__Problem details__. Go through the data below and gather each line containing "functions".
** Data follows **
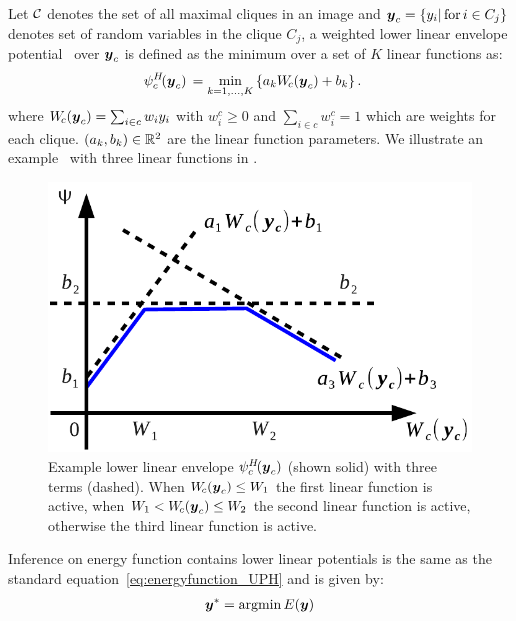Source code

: \documentclass[sigconf, anonymous, review]{acmart}
\renewcommand{\cite}{\citep}
\begin{document}
Let ${\cal C}$ denotes the set of all maximal cliques in an image and
${\boldsymbol{y}}_c=\{y_i |\text{\,for\,} i \in C_j\}$ denotes set of random
variables in the clique $C_j$, a weighted lower linear envelope
potential~\cite{gouldlearning} over ${\boldsymbol{y}}_c$ is defined as the
minimum over a set of $K$ linear functions as:
%
\begin{align}
  \psi^H_c\!({\boldsymbol{y}}_c) \, &= \min_{k=1, \ldots, K} \left\{ a_k W_{\!c}({\boldsymbol{y}}_c) + b_k \right\}.
  \label{eqn:potential2}
\end{align}
%
where $W_{\!c}({\boldsymbol{y}}_c) = \sum_{i \in c} w_i y_i$ with $w^c_i \geq
0$ and $\sum_{i \in c} w^c_i = 1$ which are weights for each
clique. $(a_k, b_k) \in \mathbb{R}^2$ are the linear function
parameters. We illustrate an example~\cite{gouldlearning} with
three linear functions in .
\begin{figure}[ht]
  \centering
  \includegraphics[width=0.6\columnwidth]{Methodology/figures/not_redundant}
  \caption{\label{fig:nonredundant} Example lower linear envelope
    $\psi^H_c\!({\boldsymbol{y}}_c)$ (shown solid) with three terms (dashed).
    When $W_{\!c}({\boldsymbol{y}}_c) \leq W_1$ the first linear function is
    active, when $W_1 < W_{\!c}({\boldsymbol{y}}_c) \leq W_2$ the second
    linear function is active, otherwise the third linear
    function is active.}
\end{figure}

Inference on energy function contains lower linear potentials is
the same as the standard equation~\eqref{eq:energyfunction_UPH}
and is given by:
\begin{align}
  \label{eq:min_energy}
  {\boldsymbol{y}}^* = \mathop{\textrm{argmin}}E\!\left({\boldsymbol{y}}\right)
\end{align}
\end{document}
** End of Data **
__Answer__.
minimum over a set of $K$ linear functions as:
three linear functions in .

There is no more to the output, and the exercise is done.